:: EXTRACTED INFORMATION ::
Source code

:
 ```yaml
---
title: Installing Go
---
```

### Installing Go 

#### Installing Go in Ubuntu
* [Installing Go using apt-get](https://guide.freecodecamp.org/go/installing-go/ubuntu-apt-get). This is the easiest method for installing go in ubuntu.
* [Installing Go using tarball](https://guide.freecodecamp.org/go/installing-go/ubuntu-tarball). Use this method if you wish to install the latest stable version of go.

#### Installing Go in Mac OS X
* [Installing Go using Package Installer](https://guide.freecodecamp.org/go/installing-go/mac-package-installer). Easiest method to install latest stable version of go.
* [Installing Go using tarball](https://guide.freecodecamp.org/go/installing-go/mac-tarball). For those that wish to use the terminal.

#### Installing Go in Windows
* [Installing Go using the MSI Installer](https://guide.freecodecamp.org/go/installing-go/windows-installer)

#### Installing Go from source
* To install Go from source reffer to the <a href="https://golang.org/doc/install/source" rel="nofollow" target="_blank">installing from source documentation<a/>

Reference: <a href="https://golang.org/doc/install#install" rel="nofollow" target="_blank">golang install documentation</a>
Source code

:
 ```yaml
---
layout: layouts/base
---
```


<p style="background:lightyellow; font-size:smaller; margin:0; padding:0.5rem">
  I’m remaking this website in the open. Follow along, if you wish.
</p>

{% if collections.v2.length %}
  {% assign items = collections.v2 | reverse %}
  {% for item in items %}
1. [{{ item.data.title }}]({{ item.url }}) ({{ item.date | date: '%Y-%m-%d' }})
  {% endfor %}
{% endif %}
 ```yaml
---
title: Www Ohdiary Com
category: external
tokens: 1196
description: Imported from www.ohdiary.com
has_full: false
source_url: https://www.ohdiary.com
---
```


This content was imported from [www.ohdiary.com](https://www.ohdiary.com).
:::
* **EXERCISE AIM**: Whenever a line in the entries above includes the word "guide", pull that line out.

* **REPLY TO THE TASK**:
* [Installing Go using apt-get](https://guide.freecodecamp.org/go/installing-go/ubuntu-apt-get). This is the easiest method for installing go in ubuntu.
* [Installing Go using tarball](https://guide.freecodecamp.org/go/installing-go/ubuntu-tarball). Use this method if you wish to install the latest stable version of go.
* [Installing Go using Package Installer](https://guide.freecodecamp.org/go/installing-go/mac-package-installer). Easiest method to install latest stable version of go.
* [Installing Go using tarball](https://guide.freecodecamp.org/go/installing-go/mac-tarball). For those that wish to use the terminal.
* [Installing Go using the MSI Installer](https://guide.freecodecamp.org/go/installing-go/windows-installer)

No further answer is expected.